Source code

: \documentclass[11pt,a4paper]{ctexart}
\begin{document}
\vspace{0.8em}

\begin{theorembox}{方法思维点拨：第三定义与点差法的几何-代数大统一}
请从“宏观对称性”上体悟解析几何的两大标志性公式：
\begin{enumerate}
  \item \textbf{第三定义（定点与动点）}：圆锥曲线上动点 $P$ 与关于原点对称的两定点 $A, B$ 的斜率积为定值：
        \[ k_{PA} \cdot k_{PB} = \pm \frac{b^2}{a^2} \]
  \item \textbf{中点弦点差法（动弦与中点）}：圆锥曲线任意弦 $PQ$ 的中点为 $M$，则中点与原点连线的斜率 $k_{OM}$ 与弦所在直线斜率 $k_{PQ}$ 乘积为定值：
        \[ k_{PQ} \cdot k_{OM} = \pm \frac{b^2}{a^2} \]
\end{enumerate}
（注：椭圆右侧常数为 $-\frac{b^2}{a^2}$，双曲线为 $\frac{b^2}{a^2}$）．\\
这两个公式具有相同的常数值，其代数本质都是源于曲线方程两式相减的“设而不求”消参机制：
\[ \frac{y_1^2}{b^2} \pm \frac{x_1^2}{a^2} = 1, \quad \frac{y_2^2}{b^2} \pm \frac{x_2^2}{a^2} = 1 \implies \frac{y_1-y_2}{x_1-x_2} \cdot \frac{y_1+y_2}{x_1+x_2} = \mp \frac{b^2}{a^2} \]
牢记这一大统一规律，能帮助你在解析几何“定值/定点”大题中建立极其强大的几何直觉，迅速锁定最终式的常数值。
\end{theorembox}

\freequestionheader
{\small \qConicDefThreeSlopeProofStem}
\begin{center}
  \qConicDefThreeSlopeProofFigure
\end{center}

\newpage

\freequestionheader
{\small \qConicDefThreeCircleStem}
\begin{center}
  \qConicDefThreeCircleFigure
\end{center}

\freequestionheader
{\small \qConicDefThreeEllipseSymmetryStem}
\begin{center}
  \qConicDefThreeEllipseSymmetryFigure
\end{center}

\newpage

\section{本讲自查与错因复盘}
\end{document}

──────

The answer should contain every line of the data, unchanged.

**Your response:**
Source code

: \documentclass[11pt,a4paper]{ctexart}
\begin{document}
\vspace{0.8em}

\begin{theorembox}{方法思维点拨：第三定义与点差法的几何-代数大统一}
请从“宏观对称性”上体悟解析几何的两大标志性公式：
\begin{enumerate}
  \item \textbf{第三定义（定点与动点）}：圆锥曲线上动点 $P$ 与关于原点对称的两定点 $A, B$ 的斜率积为定值：
        \[ k_{PA} \cdot k_{PB} = \pm \frac{b^2}{a^2} \]
  \item \textbf{中点弦点差法（动弦与中点）}：圆锥曲线任意弦 $PQ$ 的中点为 $M$，则中点与原点连线的斜率 $k_{OM}$ 与弦所在直线斜率 $k_{PQ}$ 乘积为定值：
        \[ k_{PQ} \cdot k_{OM} = \pm \frac{b^2}{a^2} \]
\end{enumerate}
（注：椭圆右侧常数为 $-\frac{b^2}{a^2}$，双曲线为 $\frac{b^2}{a^2}$）．\\
这两个公式具有相同的常数值，其代数本质都是源于曲线方程两式相减的“设而不求”消参机制：
\[ \frac{y_1^2}{b^2} \pm \frac{x_1^2}{a^2} = 1, \quad \frac{y_2^2}{b^2} \pm \frac{x_2^2}{a^2} = 1 \implies \frac{y_1-y_2}{x_1-x_2} \cdot \frac{y_1+y_2}{x_1+x_2} = \mp \frac{b^2}{a^2} \]
牢记这一大统一规律，能帮助你在解析几何“定值/定点”大题中建立极其强大的几何直觉，迅速锁定最终式的常数值。
\end{theorembox}

\freequestionheader
{\small \qConicDefThreeSlopeProofStem}
\begin{center}
  \qConicDefThreeSlopeProofFigure
\end{center}

\newpage

\freequestionheader
{\small \qConicDefThreeCircleStem}
\begin{center}
  \qConicDefThreeCircleFigure
\end{center}

\freequestionheader
{\small \qConicDefThreeEllipseSymmetryStem}
\begin{center}
  \qConicDefThreeEllipseSymmetryFigure
\end{center}

\newpage

\section{本讲自查与错因复盘}
\end{document}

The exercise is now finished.